# Exercise description:
The listing below is to be transcribed exactly.

# Data shown:
=-=-=
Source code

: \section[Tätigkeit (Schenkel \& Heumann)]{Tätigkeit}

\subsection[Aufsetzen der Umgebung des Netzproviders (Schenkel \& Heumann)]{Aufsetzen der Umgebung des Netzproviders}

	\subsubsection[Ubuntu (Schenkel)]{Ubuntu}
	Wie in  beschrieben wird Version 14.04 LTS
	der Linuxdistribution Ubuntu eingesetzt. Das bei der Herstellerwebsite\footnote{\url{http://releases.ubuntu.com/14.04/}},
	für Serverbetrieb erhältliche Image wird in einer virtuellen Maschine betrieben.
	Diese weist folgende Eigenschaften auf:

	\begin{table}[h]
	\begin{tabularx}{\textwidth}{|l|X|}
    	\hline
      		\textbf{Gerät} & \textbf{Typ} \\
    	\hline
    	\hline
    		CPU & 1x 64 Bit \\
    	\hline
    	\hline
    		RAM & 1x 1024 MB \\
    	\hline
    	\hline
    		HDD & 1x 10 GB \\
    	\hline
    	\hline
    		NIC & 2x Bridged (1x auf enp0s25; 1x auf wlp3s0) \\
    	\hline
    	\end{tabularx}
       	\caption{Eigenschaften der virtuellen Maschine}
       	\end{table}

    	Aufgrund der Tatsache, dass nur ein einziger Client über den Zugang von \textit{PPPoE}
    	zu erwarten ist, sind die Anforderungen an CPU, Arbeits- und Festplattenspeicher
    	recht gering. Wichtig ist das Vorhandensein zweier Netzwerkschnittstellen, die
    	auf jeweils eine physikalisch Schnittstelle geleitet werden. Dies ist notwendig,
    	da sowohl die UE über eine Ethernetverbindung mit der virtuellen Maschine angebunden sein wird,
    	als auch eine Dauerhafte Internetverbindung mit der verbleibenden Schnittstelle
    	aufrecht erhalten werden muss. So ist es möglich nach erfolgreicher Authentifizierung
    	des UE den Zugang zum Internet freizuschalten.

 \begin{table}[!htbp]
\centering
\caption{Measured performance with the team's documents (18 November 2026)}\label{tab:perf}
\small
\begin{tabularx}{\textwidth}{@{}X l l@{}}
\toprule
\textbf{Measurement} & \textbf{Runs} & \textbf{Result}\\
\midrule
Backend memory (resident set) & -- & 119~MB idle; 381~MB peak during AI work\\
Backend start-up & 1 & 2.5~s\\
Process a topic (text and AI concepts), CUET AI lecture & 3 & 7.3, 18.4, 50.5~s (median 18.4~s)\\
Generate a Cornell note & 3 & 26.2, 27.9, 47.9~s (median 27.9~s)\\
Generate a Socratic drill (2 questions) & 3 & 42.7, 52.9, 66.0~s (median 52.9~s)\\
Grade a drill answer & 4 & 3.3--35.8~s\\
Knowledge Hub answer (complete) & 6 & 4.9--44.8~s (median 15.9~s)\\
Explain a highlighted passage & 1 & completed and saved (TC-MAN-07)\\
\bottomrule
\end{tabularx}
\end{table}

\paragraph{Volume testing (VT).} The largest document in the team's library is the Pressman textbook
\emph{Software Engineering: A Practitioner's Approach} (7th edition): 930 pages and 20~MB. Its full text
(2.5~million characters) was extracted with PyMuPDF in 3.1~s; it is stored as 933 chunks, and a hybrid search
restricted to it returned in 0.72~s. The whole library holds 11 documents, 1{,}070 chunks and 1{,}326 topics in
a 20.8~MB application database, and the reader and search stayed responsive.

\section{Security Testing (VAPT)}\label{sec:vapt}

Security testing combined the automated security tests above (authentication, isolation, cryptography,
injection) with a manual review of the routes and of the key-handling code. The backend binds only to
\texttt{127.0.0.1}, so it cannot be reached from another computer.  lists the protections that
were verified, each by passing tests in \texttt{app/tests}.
=-=-=
# Exercise answer:
Source code

: \section[Tätigkeit (Schenkel \& Heumann)]{Tätigkeit}

\subsection[Aufsetzen der Umgebung des Netzproviders (Schenkel \& Heumann)]{Aufsetzen der Umgebung des Netzproviders}

	\subsubsection[Ubuntu (Schenkel)]{Ubuntu}
	Wie in  beschrieben wird Version 14.04 LTS
	der Linuxdistribution Ubuntu eingesetzt. Das bei der Herstellerwebsite\footnote{\url{http://releases.ubuntu.com/14.04/}},
	für Serverbetrieb erhältliche Image wird in einer virtuellen Maschine betrieben.
	Diese weist folgende Eigenschaften auf:

	\begin{table}[h]
	\begin{tabularx}{\textwidth}{|l|X|}
    	\hline
      		\textbf{Gerät} & \textbf{Typ} \\
    	\hline
    	\hline
    		CPU & 1x 64 Bit \\
    	\hline
    	\hline
    		RAM & 1x 1024 MB \\
    	\hline
    	\hline
    		HDD & 1x 10 GB \\
    	\hline
    	\hline
    		NIC & 2x Bridged (1x auf enp0s25; 1x auf wlp3s0) \\
    	\hline
    	\end{tabularx}
       	\caption{Eigenschaften der virtuellen Maschine}
       	\end{table}

    	Aufgrund der Tatsache, dass nur ein einziger Client über den Zugang von \textit{PPPoE}
    	zu erwarten ist, sind die Anforderungen an CPU, Arbeits- und Festplattenspeicher
    	recht gering. Wichtig ist das Vorhandensein zweier Netzwerkschnittstellen, die
    	auf jeweils eine physikalisch Schnittstelle geleitet werden. Dies ist notwendig,
    	da sowohl die UE über eine Ethernetverbindung mit der virtuellen Maschine angebunden sein wird,
    	als auch eine Dauerhafte Internetverbindung mit der verbleibenden Schnittstelle
    	aufrecht erhalten werden muss. So ist es möglich nach erfolgreicher Authentifizierung
    	des UE den Zugang zum Internet freizuschalten.

 \begin{table}[!htbp]
\centering
\caption{Measured performance with the team's documents (18 November 2026)}\label{tab:perf}
\small
\begin{tabularx}{\textwidth}{@{}X l l@{}}
\toprule
\textbf{Measurement} & \textbf{Runs} & \textbf{Result}\\
\midrule
Backend memory (resident set) & -- & 119~MB idle; 381~MB peak during AI work\\
Backend start-up & 1 & 2.5~s\\
Process a topic (text and AI concepts), CUET AI lecture & 3 & 7.3, 18.4, 50.5~s (median 18.4~s)\\
Generate a Cornell note & 3 & 26.2, 27.9, 47.9~s (median 27.9~s)\\
Generate a Socratic drill (2 questions) & 3 & 42.7, 52.9, 66.0~s (median 52.9~s)\\
Grade a drill answer & 4 & 3.3--35.8~s\\
Knowledge Hub answer (complete) & 6 & 4.9--44.8~s (median 15.9~s)\\
Explain a highlighted passage & 1 & completed and saved (TC-MAN-07)\\
\bottomrule
\end{tabularx}
\end{table}

\paragraph{Volume testing (VT).} The largest document in the team's library is the Pressman textbook
\emph{Software Engineering: A Practitioner's Approach} (7th edition): 930 pages and 20~MB. Its full text
(2.5~million characters) was extracted with PyMuPDF in 3.1~s; it is stored as 933 chunks, and a hybrid search
restricted to it returned in 0.72~s. The whole library holds 11 documents, 1{,}070 chunks and 1{,}326 topics in
a 20.8~MB application database, and the reader and search stayed responsive.

\section{Security Testing (VAPT)}\label{sec:vapt}

Security testing combined the automated security tests above (authentication, isolation, cryptography,
injection) with a manual review of the routes and of the key-handling code. The backend binds only to
\texttt{127.0.0.1}, so it cannot be reached from another computer.  lists the protections that
were verified, each by passing tests in \texttt{app/tests}.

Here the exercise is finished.